[[ DATA FOR THIS EXERCISE, beginning ]]

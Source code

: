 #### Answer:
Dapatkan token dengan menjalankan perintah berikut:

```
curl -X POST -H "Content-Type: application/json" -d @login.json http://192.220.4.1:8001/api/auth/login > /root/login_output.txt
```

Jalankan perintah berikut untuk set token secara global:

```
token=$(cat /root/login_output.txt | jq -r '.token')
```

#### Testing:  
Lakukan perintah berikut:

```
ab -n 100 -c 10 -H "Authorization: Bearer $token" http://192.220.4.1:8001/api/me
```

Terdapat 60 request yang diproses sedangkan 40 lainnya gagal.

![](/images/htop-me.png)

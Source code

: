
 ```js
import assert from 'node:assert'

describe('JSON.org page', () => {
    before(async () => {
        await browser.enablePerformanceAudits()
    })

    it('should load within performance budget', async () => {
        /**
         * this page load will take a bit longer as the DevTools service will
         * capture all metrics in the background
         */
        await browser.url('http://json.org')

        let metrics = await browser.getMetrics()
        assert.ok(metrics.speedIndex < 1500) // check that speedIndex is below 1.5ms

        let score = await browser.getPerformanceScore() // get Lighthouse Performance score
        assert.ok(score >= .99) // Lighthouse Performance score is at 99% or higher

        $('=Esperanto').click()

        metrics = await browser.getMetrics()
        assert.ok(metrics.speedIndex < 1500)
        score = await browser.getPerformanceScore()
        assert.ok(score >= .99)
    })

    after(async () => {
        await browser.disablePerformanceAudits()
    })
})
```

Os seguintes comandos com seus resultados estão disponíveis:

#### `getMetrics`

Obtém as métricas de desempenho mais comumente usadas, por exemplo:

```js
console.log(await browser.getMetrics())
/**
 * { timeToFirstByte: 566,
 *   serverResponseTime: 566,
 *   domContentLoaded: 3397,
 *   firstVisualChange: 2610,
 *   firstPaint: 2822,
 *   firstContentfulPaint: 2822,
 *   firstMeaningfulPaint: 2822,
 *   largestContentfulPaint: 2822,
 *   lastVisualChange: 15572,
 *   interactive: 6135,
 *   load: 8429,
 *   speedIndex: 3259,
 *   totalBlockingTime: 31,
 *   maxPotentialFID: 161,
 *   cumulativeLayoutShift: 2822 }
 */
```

[[ DATA FOR THIS EXERCISE, end ]]

▸ **YOUR INSTRUCTIONS**
Reproducing the whole listing above is not the task. Copy exactly only the lines from the one with "Dapatkan token dengan" to the one with "Jalankan perintah berikut untuk", both kept.

▸ **THE ANSWER**
Dapatkan token dengan menjalankan perintah berikut:

```
curl -X POST -H "Content-Type: application/json" -d @login.json http://192.220.4.1:8001/api/auth/login > /root/login_output.txt
```

Jalankan perintah berikut untuk set token secara global:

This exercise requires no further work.